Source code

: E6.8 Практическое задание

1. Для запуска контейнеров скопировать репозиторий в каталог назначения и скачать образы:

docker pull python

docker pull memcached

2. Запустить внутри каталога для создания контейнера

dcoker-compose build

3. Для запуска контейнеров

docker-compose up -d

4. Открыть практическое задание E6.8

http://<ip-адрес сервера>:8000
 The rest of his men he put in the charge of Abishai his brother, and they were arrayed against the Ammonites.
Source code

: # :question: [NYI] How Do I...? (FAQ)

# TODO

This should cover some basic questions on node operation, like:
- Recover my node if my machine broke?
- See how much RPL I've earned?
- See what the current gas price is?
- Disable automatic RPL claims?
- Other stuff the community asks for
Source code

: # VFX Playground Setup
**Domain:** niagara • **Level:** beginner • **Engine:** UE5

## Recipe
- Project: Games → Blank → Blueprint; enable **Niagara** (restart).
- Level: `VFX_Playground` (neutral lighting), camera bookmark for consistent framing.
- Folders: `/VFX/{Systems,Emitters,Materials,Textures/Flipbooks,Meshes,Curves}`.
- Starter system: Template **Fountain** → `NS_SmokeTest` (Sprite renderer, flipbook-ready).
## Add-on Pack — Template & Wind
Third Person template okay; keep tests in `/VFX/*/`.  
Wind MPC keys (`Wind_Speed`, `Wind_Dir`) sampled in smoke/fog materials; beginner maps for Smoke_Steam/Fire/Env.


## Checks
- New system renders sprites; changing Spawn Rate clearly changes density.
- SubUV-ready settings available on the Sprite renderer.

----

Show the lines of the listing above with "ready".

- Starter system: Template **Fountain** → `NS_SmokeTest` (Sprite renderer, flipbook-ready).
- SubUV-ready settings available on the Sprite renderer.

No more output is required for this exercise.